Some family notes: Both of my grandfathers are of German descent. Both grandmothers are of Bohemian descent. The Texas-German/Czech language died in my family with their generation (2nd born in Texas). My parents generation was the first to complete K-12 and go to college.

A few immigrated for political or religious freedom. Some were teetotalers and some, like my ancestors, were fun-loving Lutherans and Catholics who enjoyed dancing and drinking. Most immigrated with the hope of better opportunities for themselves and their families. America, right!?

As mentioned in this NPR Morning Edition interview, two cultural staples were brought over from the Old World: Beer and Polka. The referenced waltz in the interview is from a recording of the Texas-Czech: Bohemian-Moravian Bands 1929–1959. A majority of the bands, including Adolph Hofner, were from Lavaca County. Shiner, TX (with the so-so beer) is also in Lavaca. I bring these up as points of personal pride because, honestly, growing up with family visits to Hallettsville, TX I tend to side with Mrsotatoheadsex’s Urban Dictionary definition:

To be fair this is most likely referencing Lavaca, Arkansas which I’m certain is worse. I mean, come on, it’s Arkansas!

What really got me falling into rabbit holes this week was how Old World polka, waltz, and the accordion infused into the Texas-Mexico border music culture. Not simply adopted, but elevated and evolved into music with real heart and soul. Not these military style polkas and waltzes. I wanted to connect it with my ancestry — I wanted to be a part of that story!

The reality is my ancestors didn’t do their part. That’s putting it softly — It was racism and fear. I’ve listened to interviews all week of how Hispanic musicians weren’t allowed into dance halls and certainly not welcomed to sit in with German/Czech musicians. Listening and learning from afar, Norteño music was born. And thank God, because this Old World stuff is really just stale bread pigeon feed sprinkled with nostalgia.

I kept going down the Mexican music rabbit hole and found Ranchera and Corrido. Two genres that slightly pre-date Norteño’s early days and gained popularity during the Mexican Revolution. There’s some amazing music here. I created a playlist of all three, if you’re interested.

Texas is a state of immigrants. America and Mexico are both nations of immigrants. But, just like my ancestors, we still continue to build walls out of fear: culturally, legally, physically, and emotionally. The current American administration has leaned heavy into these themes.

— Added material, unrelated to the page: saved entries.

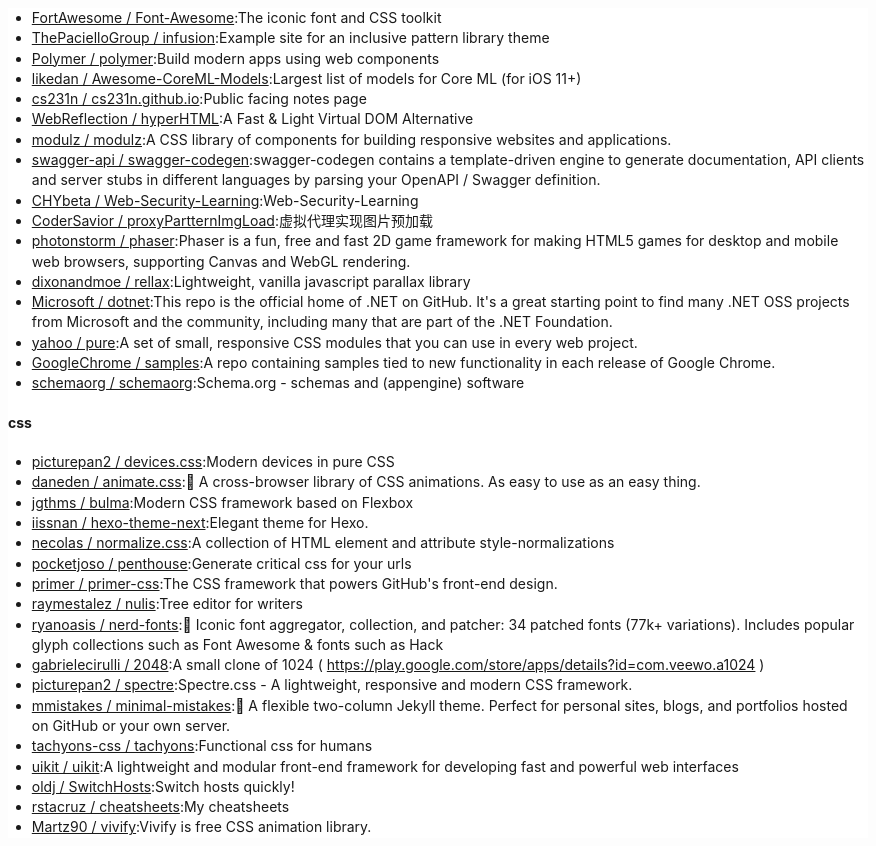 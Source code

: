 * [FortAwesome / Font-Awesome](https://github.com/FortAwesome/Font-Awesome):The iconic font and CSS toolkit
* [ThePacielloGroup / infusion](https://github.com/ThePacielloGroup/infusion):Example site for an inclusive pattern library theme
* [Polymer / polymer](https://github.com/Polymer/polymer):Build modern apps using web components
* [likedan / Awesome-CoreML-Models](https://github.com/likedan/Awesome-CoreML-Models):Largest list of models for Core ML (for iOS 11+)
* [cs231n / cs231n.github.io](https://github.com/cs231n/cs231n.github.io):Public facing notes page
* [WebReflection / hyperHTML](https://github.com/WebReflection/hyperHTML):A Fast & Light Virtual DOM Alternative
* [modulz / modulz](https://github.com/modulz/modulz):A CSS library of components for building responsive websites and applications.
* [swagger-api / swagger-codegen](https://github.com/swagger-api/swagger-codegen):swagger-codegen contains a template-driven engine to generate documentation, API clients and server stubs in different languages by parsing your OpenAPI / Swagger definition.
* [CHYbeta / Web-Security-Learning](https://github.com/CHYbeta/Web-Security-Learning):Web-Security-Learning
* [CoderSavior / proxyPartternImgLoad](https://github.com/CoderSavior/proxyPartternImgLoad):虚拟代理实现图片预加载
* [photonstorm / phaser](https://github.com/photonstorm/phaser):Phaser is a fun, free and fast 2D game framework for making HTML5 games for desktop and mobile web browsers, supporting Canvas and WebGL rendering.
* [dixonandmoe / rellax](https://github.com/dixonandmoe/rellax):Lightweight, vanilla javascript parallax library
* [Microsoft / dotnet](https://github.com/Microsoft/dotnet):This repo is the official home of .NET on GitHub. It's a great starting point to find many .NET OSS projects from Microsoft and the community, including many that are part of the .NET Foundation.
* [yahoo / pure](https://github.com/yahoo/pure):A set of small, responsive CSS modules that you can use in every web project.
* [GoogleChrome / samples](https://github.com/GoogleChrome/samples):A repo containing samples tied to new functionality in each release of Google Chrome.
* [schemaorg / schemaorg](https://github.com/schemaorg/schemaorg):Schema.org - schemas and (appengine) software

#### css
* [picturepan2 / devices.css](https://github.com/picturepan2/devices.css):Modern devices in pure CSS
* [daneden / animate.css](https://github.com/daneden/animate.css):🍿 A cross-browser library of CSS animations. As easy to use as an easy thing.
* [jgthms / bulma](https://github.com/jgthms/bulma):Modern CSS framework based on Flexbox
* [iissnan / hexo-theme-next](https://github.com/iissnan/hexo-theme-next):Elegant theme for Hexo.
* [necolas / normalize.css](https://github.com/necolas/normalize.css):A collection of HTML element and attribute style-normalizations
* [pocketjoso / penthouse](https://github.com/pocketjoso/penthouse):Generate critical css for your urls
* [primer / primer-css](https://github.com/primer/primer-css):The CSS framework that powers GitHub's front-end design.
* [raymestalez / nulis](https://github.com/raymestalez/nulis):Tree editor for writers
* [ryanoasis / nerd-fonts](https://github.com/ryanoasis/nerd-fonts):🔡 Iconic font aggregator, collection, and patcher: 34 patched fonts (77k+ variations). Includes popular glyph collections such as Font Awesome & fonts such as Hack
* [gabrielecirulli / 2048](https://github.com/gabrielecirulli/2048):A small clone of 1024 ( https://play.google.com/store/apps/details?id=com.veewo.a1024 )
* [picturepan2 / spectre](https://github.com/picturepan2/spectre):Spectre.css - A lightweight, responsive and modern CSS framework.
* [mmistakes / minimal-mistakes](https://github.com/mmistakes/minimal-mistakes):📐 A flexible two-column Jekyll theme. Perfect for personal sites, blogs, and portfolios hosted on GitHub or your own server.
* [tachyons-css / tachyons](https://github.com/tachyons-css/tachyons):Functional css for humans
* [uikit / uikit](https://github.com/uikit/uikit):A lightweight and modular front-end framework for developing fast and powerful web interfaces
* [oldj / SwitchHosts](https://github.com/oldj/SwitchHosts):Switch hosts quickly!
* [rstacruz / cheatsheets](https://github.com/rstacruz/cheatsheets):My cheatsheets
* [Martz90 / vivify](https://github.com/Martz90/vivify):Vivify is free CSS animation library. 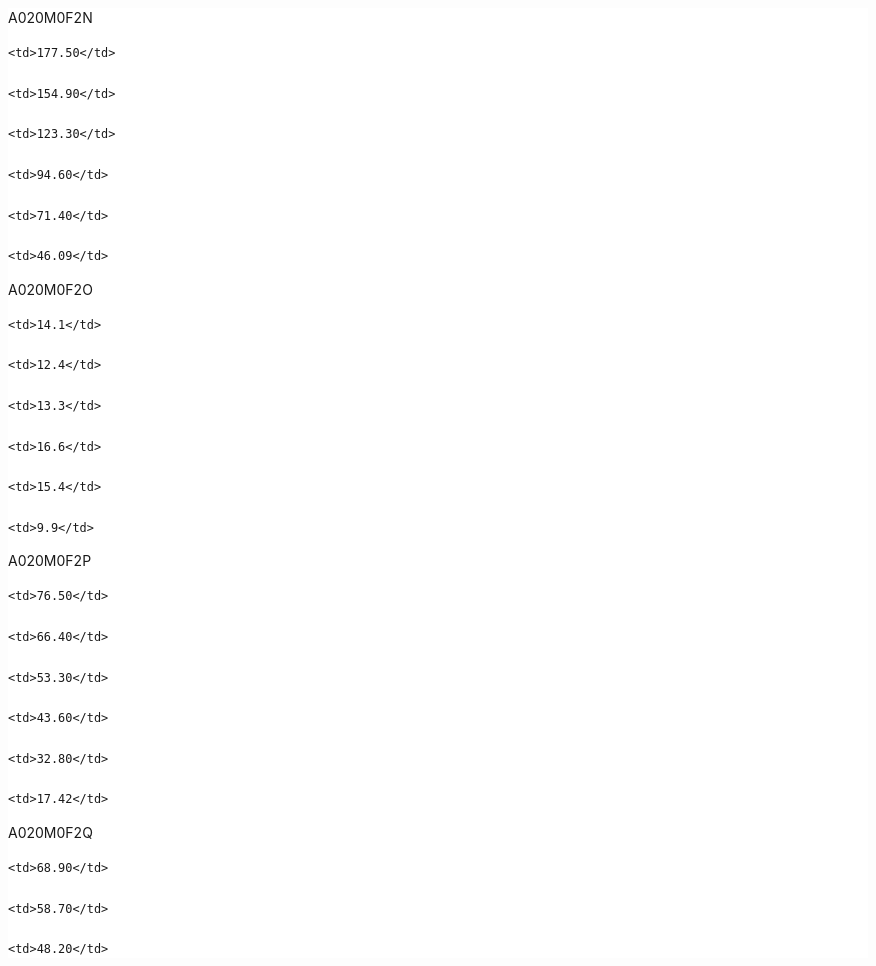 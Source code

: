 
</tr>

<tr>
    <td>A020M0F2N</td>
    
    <td>177.50</td>
    
    <td>154.90</td>
    
    <td>123.30</td>
    
    <td>94.60</td>
    
    <td>71.40</td>
    
    <td>46.09</td>
    

</tr>

<tr>
    <td>A020M0F2O</td>
    
    <td>14.1</td>
    
    <td>12.4</td>
    
    <td>13.3</td>
    
    <td>16.6</td>
    
    <td>15.4</td>
    
    <td>9.9</td>
    

</tr>

<tr>
    <td>A020M0F2P</td>
    
    <td>76.50</td>
    
    <td>66.40</td>
    
    <td>53.30</td>
    
    <td>43.60</td>
    
    <td>32.80</td>
    
    <td>17.42</td>
    

</tr>

<tr>
    <td>A020M0F2Q</td>
    
    <td>68.90</td>
    
    <td>58.70</td>
    
    <td>48.20</td>
     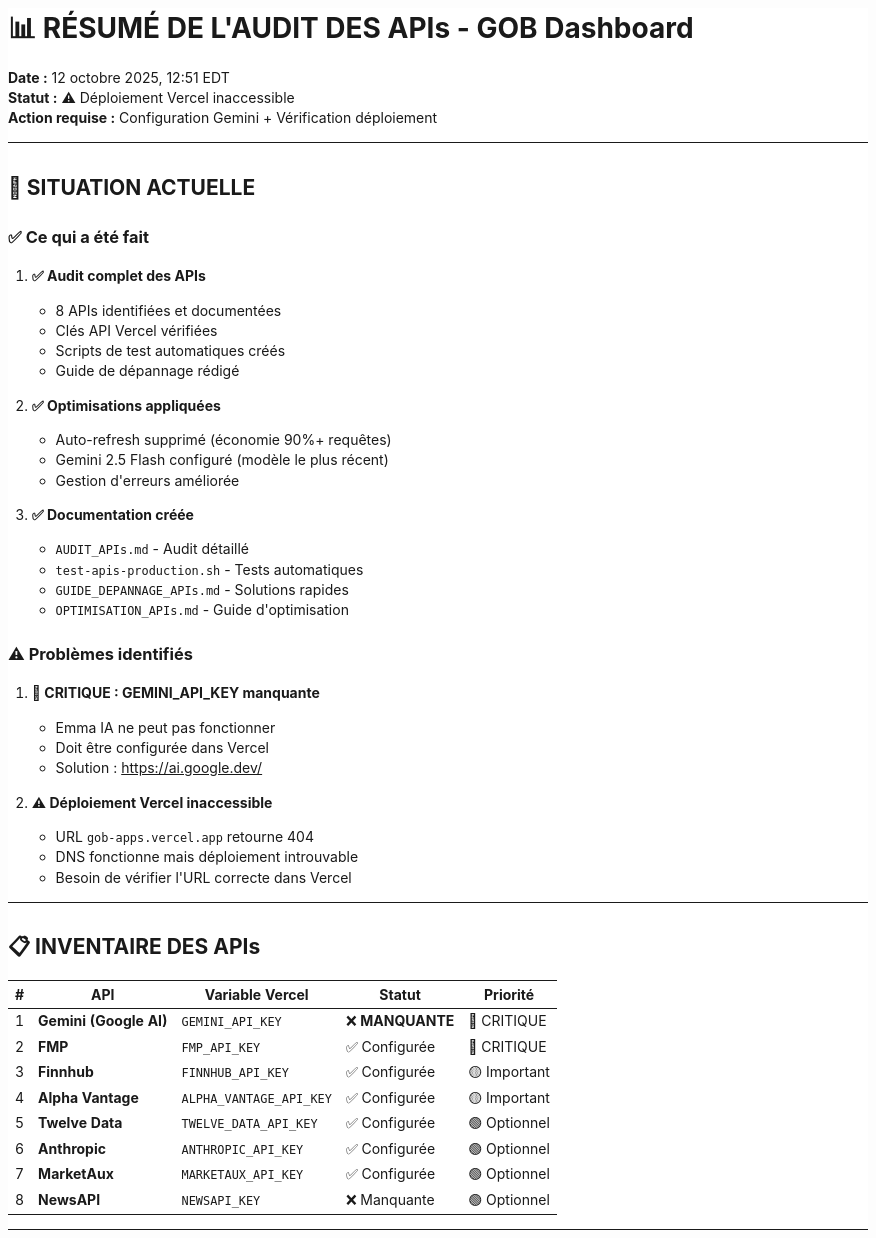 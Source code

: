 # 📊 RÉSUMÉ DE L'AUDIT DES APIs - GOB Dashboard

**Date :** 12 octobre 2025, 12:51 EDT  
**Statut :** ⚠️ Déploiement Vercel inaccessible  
**Action requise :** Configuration Gemini + Vérification déploiement

---

## 🎯 SITUATION ACTUELLE

### ✅ Ce qui a été fait

1. **✅ Audit complet des APIs**
   - 8 APIs identifiées et documentées
   - Clés API Vercel vérifiées
   - Scripts de test automatiques créés
   - Guide de dépannage rédigé

2. **✅ Optimisations appliquées**
   - Auto-refresh supprimé (économie 90%+ requêtes)
   - Gemini 2.5 Flash configuré (modèle le plus récent)
   - Gestion d'erreurs améliorée

3. **✅ Documentation créée**
   - `AUDIT_APIs.md` - Audit détaillé
   - `test-apis-production.sh` - Tests automatiques
   - `GUIDE_DEPANNAGE_APIs.md` - Solutions rapides
   - `OPTIMISATION_APIs.md` - Guide d'optimisation

### ⚠️ Problèmes identifiés

1. **🔴 CRITIQUE : GEMINI_API_KEY manquante**
   - Emma IA ne peut pas fonctionner
   - Doit être configurée dans Vercel
   - Solution : https://ai.google.dev/

2. **⚠️ Déploiement Vercel inaccessible**
   - URL `gob-apps.vercel.app` retourne 404
   - DNS fonctionne mais déploiement introuvable
   - Besoin de vérifier l'URL correcte dans Vercel

---

## 📋 INVENTAIRE DES APIs

| # | API | Variable Vercel | Statut | Priorité |
|---|-----|----------------|--------|----------|
| 1 | **Gemini (Google AI)** | `GEMINI_API_KEY` | ❌ **MANQUANTE** | 🔴 CRITIQUE |
| 2 | **FMP** | `FMP_API_KEY` | ✅ Configurée | 🔴 CRITIQUE |
| 3 | **Finnhub** | `FINNHUB_API_KEY` | ✅ Configurée | 🟡 Important |
| 4 | **Alpha Vantage** | `ALPHA_VANTAGE_API_KEY` | ✅ Configurée | 🟡 Important |
| 5 | **Twelve Data** | `TWELVE_DATA_API_KEY` | ✅ Configurée | 🟢 Optionnel |
| 6 | **Anthropic** | `ANTHROPIC_API_KEY` | ✅ Configurée | 🟢 Optionnel |
| 7 | **MarketAux** | `MARKETAUX_API_KEY` | ✅ Configurée | 🟢 Optionnel |
| 8 | **NewsAPI** | `NEWSAPI_KEY` | ❌ Manquante | 🟢 Optionnel |

---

A host of executive actions and legal challenges have been introduced to curb immigration. Except for corporate-interest, duh:

Two years after it was in the headlines we are still separating children from Central American parents/guardians seeking asylum at the border. The pandemic has only added more smoke and legal sidestepping to track our government’s actions. Instead of taking the lead in addressing this complex humanitarian crisis the administration took a lazy nationalist approach. In November 2019 we capped refugee admittance to historic lows since the act was established in 1980. America, right!? Wrong.

This weekend I made donations to these five organizations that support immigrants and refugees:

Hard working immigrants, refugees, and asylum seekers deserve better. We are better than this.

This year, when that cold front finally hits Austin…sometime in October… I will pour a copita of Mezcal and dance to the music of Los Algres de Terán, Lydia Mendoza, and Lila Downs. I’m celebrating a Norteño Oktoberfest.